> [Source texts of formatted documents]
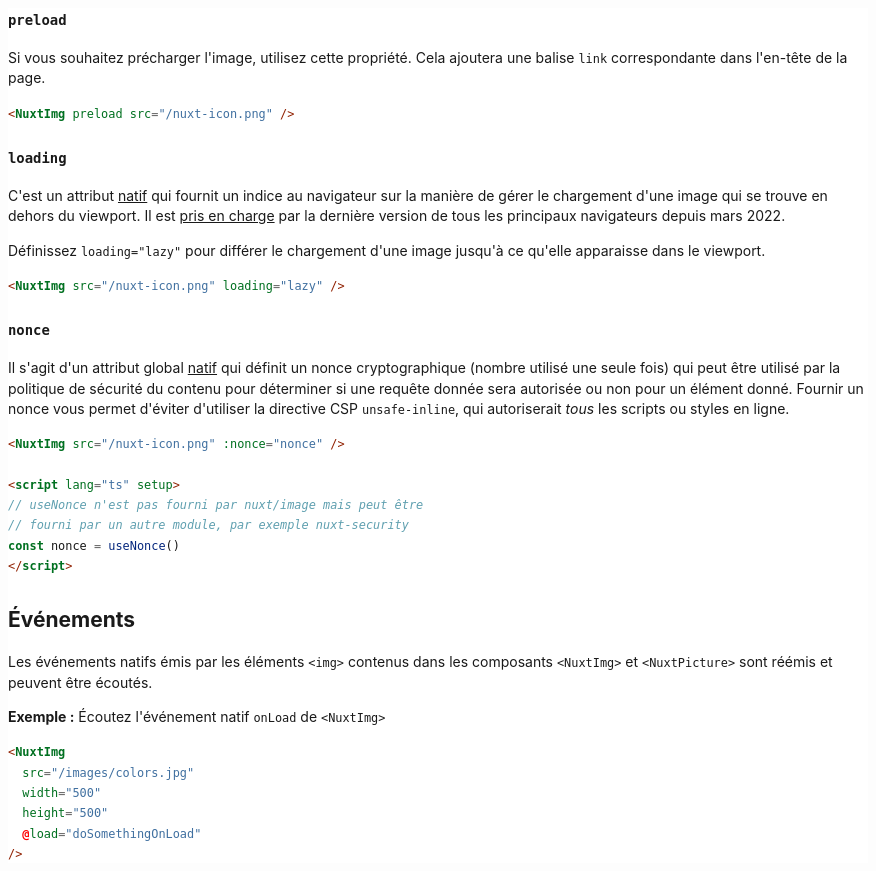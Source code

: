 ### `preload`

Si vous souhaitez précharger l'image, utilisez cette propriété. Cela ajoutera une balise `link` correspondante dans l'en-tête de la page.

```html
<NuxtImg preload src="/nuxt-icon.png" />
```

### `loading`

C'est un attribut [natif](https://developer.mozilla.org/en-US/docs/Web/API/HTMLImageElement/loading) qui fournit un indice au navigateur sur la manière de gérer le chargement d'une image qui se trouve en dehors du viewport.
Il est [pris en charge](https://caniuse.com/loading-lazy-attr) par la dernière version de tous les principaux navigateurs depuis mars 2022.

Définissez `loading="lazy"` pour différer le chargement d'une image jusqu'à ce qu'elle apparaisse dans le viewport.

```html
<NuxtImg src="/nuxt-icon.png" loading="lazy" />
```

### `nonce`

Il s'agit d'un attribut global [natif](https://developer.mozilla.org/en-US/docs/Web/HTML/Global_attributes/nonce) qui définit un nonce cryptographique (nombre utilisé une seule fois) qui peut être utilisé par la politique de sécurité du contenu pour déterminer si une requête donnée sera autorisée ou non pour un élément donné.
Fournir un nonce vous permet d'éviter d'utiliser la directive CSP `unsafe-inline`, qui autoriserait _tous_ les scripts ou styles en ligne.

```html
<NuxtImg src="/nuxt-icon.png" :nonce="nonce" />

<script lang="ts" setup>
// useNonce n'est pas fourni par nuxt/image mais peut être
// fourni par un autre module, par exemple nuxt-security
const nonce = useNonce()
</script>
```

## Événements

Les événements natifs émis par les éléments `<img>` contenus dans les composants `<NuxtImg>` et `<NuxtPicture>` sont réémis et peuvent être écoutés.

**Exemple :** Écoutez l'événement natif `onLoad` de `<NuxtImg>`

```html
<NuxtImg
  src="/images/colors.jpg"
  width="500"
  height="500"
  @load="doSomethingOnLoad"
/>
```
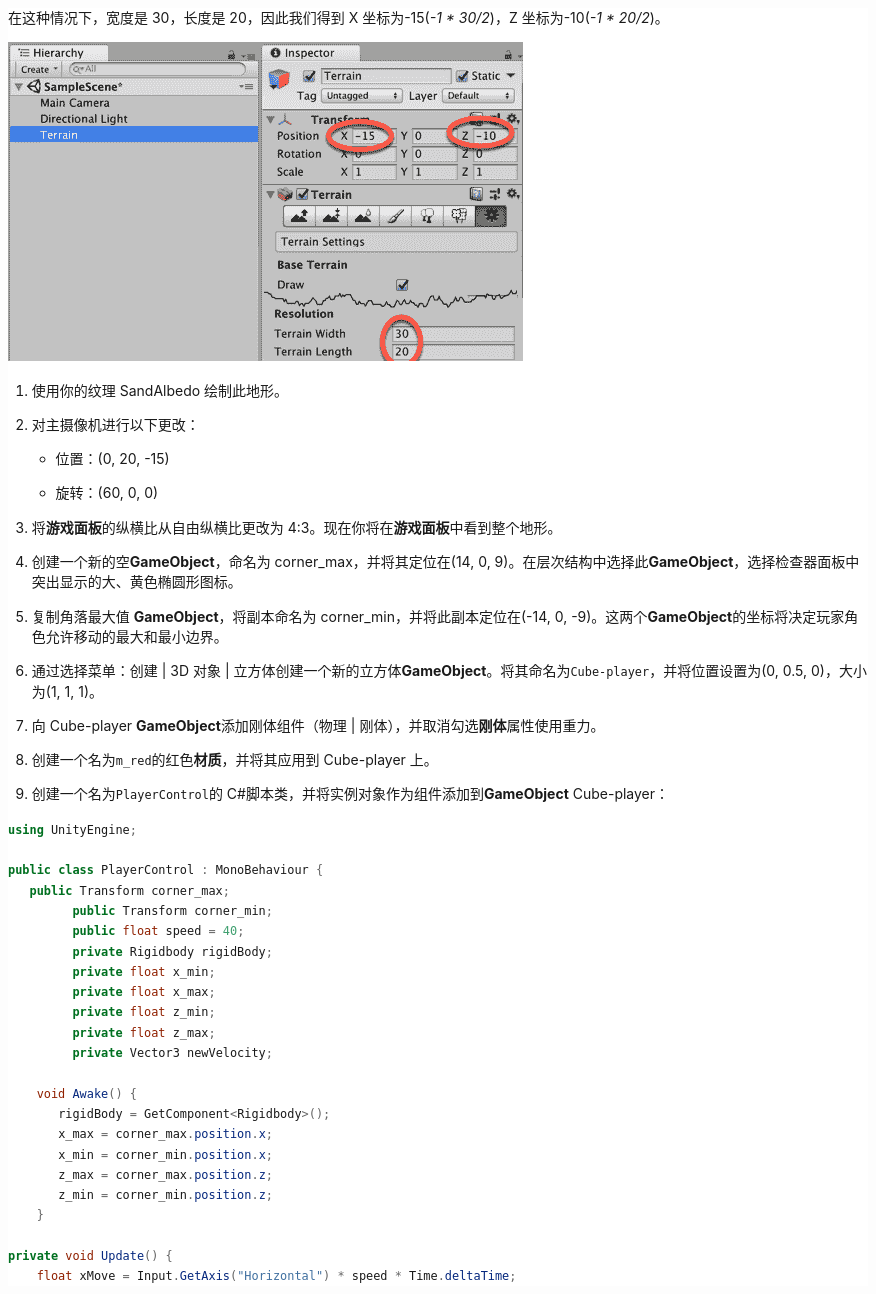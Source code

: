 在这种情况下，宽度是 30，长度是 20，因此我们得到 X 坐标为-15(*-1 * 30/2*)，Z 坐标为-10(*-1 * 20/2*)。

![图片](img/ece021ed-d3b8-40d2-8ac5-7edd13f44a9e.png)

1.  使用你的纹理 SandAlbedo 绘制此地形。

1.  对主摄像机进行以下更改：

    +   位置：(0, 20, -15)

    +   旋转：(60, 0, 0)

1.  将**游戏面板**的纵横比从自由纵横比更改为 4:3。现在你将在**游戏面板**中看到整个地形。

1.  创建一个新的空**GameObject**，命名为 corner_max，并将其定位在(14, 0, 9)。在层次结构中选择此**GameObject**，选择检查器面板中突出显示的大、黄色椭圆形图标。

1.  复制角落最大值 **GameObject**，将副本命名为 corner_min，并将此副本定位在(-14, 0, -9)。这两个**GameObject**的坐标将决定玩家角色允许移动的最大和最小边界。

1.  通过选择菜单：创建 | 3D 对象 | 立方体创建一个新的立方体**GameObject**。将其命名为`Cube-player`，并将位置设置为(0, 0.5, 0)，大小为(1, 1, 1)。

1.  向 Cube-player **GameObject**添加刚体组件（物理 | 刚体），并取消勾选**刚体**属性使用重力。

1.  创建一个名为`m_red`的红色**材质**，并将其应用到 Cube-player 上。

1.  创建一个名为`PlayerControl`的 C#脚本类，并将实例对象作为组件添加到**GameObject** Cube-player：

```cs
using UnityEngine;

public class PlayerControl : MonoBehaviour {
   public Transform corner_max;
         public Transform corner_min;
         public float speed = 40;
         private Rigidbody rigidBody;
         private float x_min;
         private float x_max;
         private float z_min;
         private float z_max;
         private Vector3 newVelocity;

    void Awake() {
       rigidBody = GetComponent<Rigidbody>();
       x_max = corner_max.position.x;
       x_min = corner_min.position.x;
       z_max = corner_max.position.z;
       z_min = corner_min.position.z;
    }

private void Update() {
    float xMove = Input.GetAxis("Horizontal") * speed * Time.deltaTime;
```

> [Your task] Lines that contain "GameObject" are the result; find them in the entries above and copy each one.

> [Solution for this problem]
1.  创建一个新的空**GameObject**，命名为 corner_max，并将其定位在(14, 0, 9)。在层次结构中选择此**GameObject**，选择检查器面板中突出显示的大、黄色椭圆形图标。
1.  复制角落最大值 **GameObject**，将副本命名为 corner_min，并将此副本定位在(-14, 0, -9)。这两个**GameObject**的坐标将决定玩家角色允许移动的最大和最小边界。
1.  通过选择菜单：创建 | 3D 对象 | 立方体创建一个新的立方体**GameObject**。将其命名为`Cube-player`，并将位置设置为(0, 0.5, 0)，大小为(1, 1, 1)。
1.  向 Cube-player **GameObject**添加刚体组件（物理 | 刚体），并取消勾选**刚体**属性使用重力。
1.  创建一个名为`PlayerControl`的 C#脚本类，并将实例对象作为组件添加到**GameObject** Cube-player：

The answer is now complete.